A model-data comparison of the Last Glacial Maximum surface temperature changes

Abstract. Over the Last Glacial Maximum (LGM, ~ 21 ka BP), the presence of vast Northern Hemisphere ice-sheets caused abrupt changes in surface topography and background climatic state. While the ice-sheet extent is well known, several conflicting ice-sheet topography reconstructions suggest that there is uncertainty in this boundary condition. The terrestrial and sea surface temperature (SST) of the LGM as simulated with six different Laurentide Ice Sheet (LIS) reconstructions in a fully coupled Earth System Model (COSMOS) have been compared with the subfossil pollen and plant macrofossil based and marine temperature proxies reconstruction. The terrestrial reconstruction shows a similar pattern and in good agreement with model data. The SST proxy dataset comprises a global compilation of planktonic foraminifera, diatoms, radiolarian, dinocyst, alkenones and planktonic foraminifera Mg / Ca-derived SST estimates. Significant mismatches between modeled and reconstructed SST have been observed. Among the six LIS reconstructions, Tarasov’s LIS reconstruction shows the highest correlation with reconstructed terrestrial and SST. In the case of radiolarian, Mg / Ca, diatoms and foraminifera show a positive correlation while dinocyst and alkenones show very low and negative correlation with the model.
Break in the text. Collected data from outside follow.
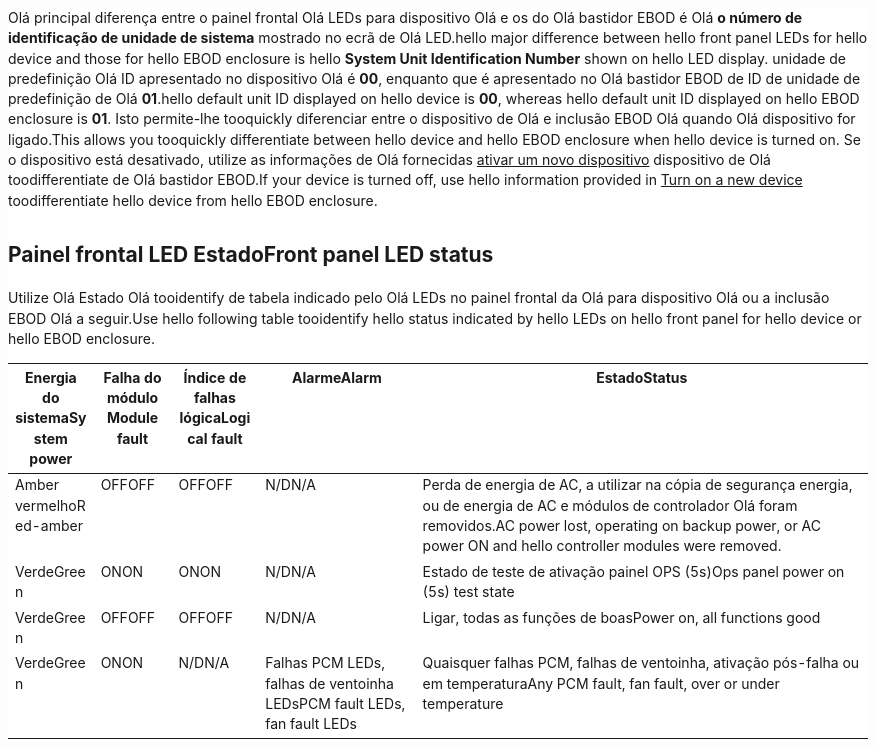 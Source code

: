 <span data-ttu-id="e0df8-123">Olá principal diferença entre o painel frontal Olá LEDs para dispositivo Olá e os do Olá bastidor EBOD é Olá **o número de identificação de unidade de sistema** mostrado no ecrã de Olá LED.</span><span class="sxs-lookup"><span data-stu-id="e0df8-123">hello major difference between hello front panel LEDs for hello device and those for hello EBOD enclosure is hello **System Unit Identification Number** shown on hello LED display.</span></span> <span data-ttu-id="e0df8-124">unidade de predefinição Olá ID apresentado no dispositivo Olá é **00**, enquanto que é apresentado no Olá bastidor EBOD de ID de unidade de predefinição de Olá **01**.</span><span class="sxs-lookup"><span data-stu-id="e0df8-124">hello default unit ID displayed on hello device is **00**, whereas hello default unit ID displayed on hello EBOD enclosure is **01**.</span></span> <span data-ttu-id="e0df8-125">Isto permite-lhe tooquickly diferenciar entre o dispositivo de Olá e inclusão EBOD Olá quando Olá dispositivo for ligado.</span><span class="sxs-lookup"><span data-stu-id="e0df8-125">This allows you tooquickly differentiate between hello device and hello EBOD enclosure when hello device is turned on.</span></span> <span data-ttu-id="e0df8-126">Se o dispositivo está desativado, utilize as informações de Olá fornecidas [ativar um novo dispositivo](storsimple-turn-device-on-or-off.md#turn-on-a-new-device) dispositivo de Olá toodifferentiate de Olá bastidor EBOD.</span><span class="sxs-lookup"><span data-stu-id="e0df8-126">If your device is turned off, use hello information provided in [Turn on a new device](storsimple-turn-device-on-or-off.md#turn-on-a-new-device) toodifferentiate hello device from hello EBOD enclosure.</span></span>  

## <a name="front-panel-led-status"></a><span data-ttu-id="e0df8-127">Painel frontal LED Estado</span><span class="sxs-lookup"><span data-stu-id="e0df8-127">Front panel LED status</span></span>
<span data-ttu-id="e0df8-128">Utilize Olá Estado Olá tooidentify de tabela indicado pelo Olá LEDs no painel frontal da Olá para dispositivo Olá ou a inclusão EBOD Olá a seguir.</span><span class="sxs-lookup"><span data-stu-id="e0df8-128">Use hello following table tooidentify hello status indicated by hello LEDs on hello front panel for hello device or hello EBOD enclosure.</span></span>  

| <span data-ttu-id="e0df8-129">Energia do sistema</span><span class="sxs-lookup"><span data-stu-id="e0df8-129">System power</span></span> | <span data-ttu-id="e0df8-130">Falha do módulo</span><span class="sxs-lookup"><span data-stu-id="e0df8-130">Module fault</span></span> | <span data-ttu-id="e0df8-131">Índice de falhas lógica</span><span class="sxs-lookup"><span data-stu-id="e0df8-131">Logical fault</span></span> | <span data-ttu-id="e0df8-132">Alarme</span><span class="sxs-lookup"><span data-stu-id="e0df8-132">Alarm</span></span> | <span data-ttu-id="e0df8-133">Estado</span><span class="sxs-lookup"><span data-stu-id="e0df8-133">Status</span></span> |
| --- | --- | --- | --- | --- |
| <span data-ttu-id="e0df8-134">Amber vermelho</span><span class="sxs-lookup"><span data-stu-id="e0df8-134">Red-amber</span></span> |<span data-ttu-id="e0df8-135">OFF</span><span class="sxs-lookup"><span data-stu-id="e0df8-135">OFF</span></span> |<span data-ttu-id="e0df8-136">OFF</span><span class="sxs-lookup"><span data-stu-id="e0df8-136">OFF</span></span> |<span data-ttu-id="e0df8-137">N/D</span><span class="sxs-lookup"><span data-stu-id="e0df8-137">N/A</span></span> |<span data-ttu-id="e0df8-138">Perda de energia de AC, a utilizar na cópia de segurança energia, ou de energia de AC e módulos de controlador Olá foram removidos.</span><span class="sxs-lookup"><span data-stu-id="e0df8-138">AC power lost, operating on backup power, or AC power ON and hello controller modules were removed.</span></span> |
| <span data-ttu-id="e0df8-139">Verde</span><span class="sxs-lookup"><span data-stu-id="e0df8-139">Green</span></span> |<span data-ttu-id="e0df8-140">ON</span><span class="sxs-lookup"><span data-stu-id="e0df8-140">ON</span></span> |<span data-ttu-id="e0df8-141">ON</span><span class="sxs-lookup"><span data-stu-id="e0df8-141">ON</span></span> |<span data-ttu-id="e0df8-142">N/D</span><span class="sxs-lookup"><span data-stu-id="e0df8-142">N/A</span></span> |<span data-ttu-id="e0df8-143">Estado de teste de ativação painel OPS (5s)</span><span class="sxs-lookup"><span data-stu-id="e0df8-143">Ops panel power on (5s) test state</span></span> |
| <span data-ttu-id="e0df8-144">Verde</span><span class="sxs-lookup"><span data-stu-id="e0df8-144">Green</span></span> |<span data-ttu-id="e0df8-145">OFF</span><span class="sxs-lookup"><span data-stu-id="e0df8-145">OFF</span></span> |<span data-ttu-id="e0df8-146">OFF</span><span class="sxs-lookup"><span data-stu-id="e0df8-146">OFF</span></span> |<span data-ttu-id="e0df8-147">N/D</span><span class="sxs-lookup"><span data-stu-id="e0df8-147">N/A</span></span> |<span data-ttu-id="e0df8-148">Ligar, todas as funções de boas</span><span class="sxs-lookup"><span data-stu-id="e0df8-148">Power on, all functions good</span></span> |
| <span data-ttu-id="e0df8-149">Verde</span><span class="sxs-lookup"><span data-stu-id="e0df8-149">Green</span></span> |<span data-ttu-id="e0df8-150">ON</span><span class="sxs-lookup"><span data-stu-id="e0df8-150">ON</span></span> |<span data-ttu-id="e0df8-151">N/D</span><span class="sxs-lookup"><span data-stu-id="e0df8-151">N/A</span></span> |<span data-ttu-id="e0df8-152">Falhas PCM LEDs, falhas de ventoinha LEDs</span><span class="sxs-lookup"><span data-stu-id="e0df8-152">PCM fault LEDs, fan fault LEDs</span></span> |<span data-ttu-id="e0df8-153">Quaisquer falhas PCM, falhas de ventoinha, ativação pós-falha ou em temperatura</span><span class="sxs-lookup"><span data-stu-id="e0df8-153">Any PCM fault, fan fault, over or under temperature</span></span> |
Dinocyst-based SST records are much warmer than reconstructed by other proxies as well as Pre-industrial (PI) temperature. However, there are large discrepancies between model temperatures and temperature recorded by different proxies. Eight different PMIP3 models also compared with temperature proxies reconstruction which show mismatches with the proxy records might be due to misinterpreted and/or biased proxy records. Therefore, it has been speculated that considering different habitat depths and growing seasons of the planktonic organisms used for SST reconstruction could provide a better agreement of proxy data with model results on a regional scale. Moreover, it can reduce model-data misfits. It is found that shifting in the habitat depth and living season can remove parts of the observed model-data mismatches in SST anomalies.